O FUTEBOL E A MÍDIA

Antonio Sebastião de Lima, advogado, juiz de direito aposentado, professor de direito constitucional 

 

 

O futebol movimenta cifras astronômicas e se transformou em um negócio internacional altamente lucrativo. Os jogadores que exibirem boa técnica, bom preparo físico e algum carisma, obtêm contratos milionários e se tornam objeto de investimentos no mercado mundial. O alto padrão de vida daí resultante arrefece no atleta a disposição para o combate e reduz o afeto pela bandeira do clube a que está profissionalmente vinculado. Mercadoria valiosa, o jogador circula por vários clubes, nacionais e estrangeiros, o que contribui para a ausência de vínculo psicológico e emocional com a camisa (do clube) que veste no momento. Essa atitude reflete-se no comportamento do jogador quando está servindo a seleção do seu país. A sua preocupação com a performance é diretamente proporcional aos dividendos que isso possa lhe trazer.
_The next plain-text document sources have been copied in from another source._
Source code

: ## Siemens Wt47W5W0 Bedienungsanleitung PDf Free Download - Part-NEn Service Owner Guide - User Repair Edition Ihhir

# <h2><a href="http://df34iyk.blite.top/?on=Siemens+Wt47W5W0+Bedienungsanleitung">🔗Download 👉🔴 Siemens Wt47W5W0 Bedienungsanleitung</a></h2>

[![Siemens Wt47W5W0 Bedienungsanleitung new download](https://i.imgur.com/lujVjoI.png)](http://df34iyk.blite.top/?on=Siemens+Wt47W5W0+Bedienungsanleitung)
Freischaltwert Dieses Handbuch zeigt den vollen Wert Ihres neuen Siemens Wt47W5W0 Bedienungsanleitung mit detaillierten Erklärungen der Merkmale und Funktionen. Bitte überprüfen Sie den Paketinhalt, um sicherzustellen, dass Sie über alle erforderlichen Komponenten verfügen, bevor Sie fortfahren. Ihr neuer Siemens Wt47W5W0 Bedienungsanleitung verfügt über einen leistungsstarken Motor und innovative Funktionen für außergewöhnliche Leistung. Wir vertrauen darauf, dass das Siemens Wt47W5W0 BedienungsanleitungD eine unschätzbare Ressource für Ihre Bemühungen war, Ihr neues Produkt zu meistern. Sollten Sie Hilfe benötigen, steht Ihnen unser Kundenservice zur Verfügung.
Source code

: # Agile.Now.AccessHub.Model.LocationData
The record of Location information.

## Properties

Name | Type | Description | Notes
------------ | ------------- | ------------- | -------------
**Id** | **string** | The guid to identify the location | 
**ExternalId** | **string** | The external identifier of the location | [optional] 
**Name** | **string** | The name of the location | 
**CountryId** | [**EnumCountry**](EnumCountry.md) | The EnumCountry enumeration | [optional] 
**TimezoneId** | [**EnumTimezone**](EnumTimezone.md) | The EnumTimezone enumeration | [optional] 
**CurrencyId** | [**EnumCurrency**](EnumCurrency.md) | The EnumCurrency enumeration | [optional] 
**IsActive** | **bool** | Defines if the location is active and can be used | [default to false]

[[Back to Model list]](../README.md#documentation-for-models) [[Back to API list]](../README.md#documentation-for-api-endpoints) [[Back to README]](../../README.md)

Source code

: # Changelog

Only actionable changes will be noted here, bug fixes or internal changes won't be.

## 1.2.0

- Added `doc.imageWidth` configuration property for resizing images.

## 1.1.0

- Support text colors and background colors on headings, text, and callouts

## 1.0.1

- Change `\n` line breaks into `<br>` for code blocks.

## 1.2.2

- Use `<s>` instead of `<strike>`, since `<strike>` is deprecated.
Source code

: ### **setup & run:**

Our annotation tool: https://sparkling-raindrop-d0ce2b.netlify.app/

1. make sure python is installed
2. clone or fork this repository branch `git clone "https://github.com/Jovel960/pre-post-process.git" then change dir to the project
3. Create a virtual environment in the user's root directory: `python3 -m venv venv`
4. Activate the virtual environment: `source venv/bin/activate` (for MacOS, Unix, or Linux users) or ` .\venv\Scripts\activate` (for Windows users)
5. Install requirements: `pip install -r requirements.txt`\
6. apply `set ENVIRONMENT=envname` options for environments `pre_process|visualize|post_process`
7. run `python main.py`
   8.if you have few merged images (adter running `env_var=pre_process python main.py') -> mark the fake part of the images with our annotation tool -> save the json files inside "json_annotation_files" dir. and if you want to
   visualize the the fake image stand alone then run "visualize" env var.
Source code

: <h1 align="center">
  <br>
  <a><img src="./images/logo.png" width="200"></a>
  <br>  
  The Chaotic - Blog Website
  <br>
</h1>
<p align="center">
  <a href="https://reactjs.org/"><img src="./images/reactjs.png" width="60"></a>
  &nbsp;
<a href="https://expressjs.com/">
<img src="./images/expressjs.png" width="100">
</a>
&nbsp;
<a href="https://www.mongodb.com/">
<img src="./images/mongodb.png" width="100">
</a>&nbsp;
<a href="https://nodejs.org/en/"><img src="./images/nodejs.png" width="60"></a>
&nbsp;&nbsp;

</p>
Por sua vez, os investidores exigem que a mercadoria esteja sempre em evidência, para o retorno financeiro do seu capital. Ainda que o atleta não esteja em boa forma, a sua presença nos campos é exigida à diretoria dos clubes ou aos dirigentes da seleção do seu país de origem, a fim de evitar o prejuízo financeiro do investidor. Daí bons jogadores no banco dos reservas, ou não convocados para a seleção, e a presença de jogadores sem condições técnicas e físicas, dentro do gramado como titulares absolutos. Às favas com os torcedores e o brio nacional. Perde-se uma copa, ganha-se outra. O Brasil poderá ser bonzinho com a Colômbia ou o Paraguai, assim como o foi com a França, sem deixar de ser tetracampeão mundial.

Os meios de comunicação, de um modo geral, apóiam  esse mercado, porque recebem a sua fatia nos lucros. Os repórteres de jornal e televisão endeusam os jogadores que detêm os melhores contratos, mesmo que estejam sem preparo físico e já não apresentem mais a boa qualidade técnica que os levou à fama e à riqueza. Os profissionais da mídia relatam façanhas que nossos olhos não vêem, embora estejamos assistindo ao mesmo jogo, pela televisão ou no estádio de futebol. Exageram as virtudes de uma jogada trivial do jogador eleito e endeusado. Mostram-se pacientes com ele, omitindo os seus erros em campo, fingindo que não viram, para não chamar a atenção do telespectador ou do ouvinte (há torcedores no estádio que acreditam mais nos locutores do que nos seus próprios olhos). Quando o jogador não é o eleito, qualquer jogada infeliz é logo acentuada pelo narrador.      Desse modo, um perna-de-pau pode ser qualificado de “melhor jogador do mundo” porque um dia conseguiu duas ou três jogadas excelentes, ainda que na atualidade não tenha bom controle da bola, perdendo-a facilmente para o adversário. Enquanto os nossos olhos vêem no campo de futebol um jogador sofrível que dificilmente presta uma boa assistência aos companheiros, carecedor do domínio da maior parte dos fundamentos da arte de jogar futebol, e até do oportunismo para fazer gols, os narradores e comentaristas apresentam-no como um craque fora de série. O Brasil tem uma quantidade enorme de bons jogadores além de alguns craques (atletas de refinada técnica e inteligência na sua atividade específica). Não há motivo plausível para dourar a pílula. Além disso, há brasileiros e estrangeiros com opinião própria  que não se deixam enganar.

O melhor jogador do mundo é aquele que apresenta a melhor técnica e o melhor preparo físico durante uma competição mundial, e não o indivíduo promovido pelo empresariado e pela mídia, porque fez uma ou duas boas jogadas em campeonato regional. Entre equipes européias, africanas ou asiáticas, o jogador pode se destacar  por uma habilidade qualquer, como o drible ou o simples oportunismo para fazer gols, mas, entre equipes americanas poderá não ter a mesma desenvoltura. É dentro das quatro linhas, no jogo entre atletas de bom nível técnico, que o melhor há de despontar.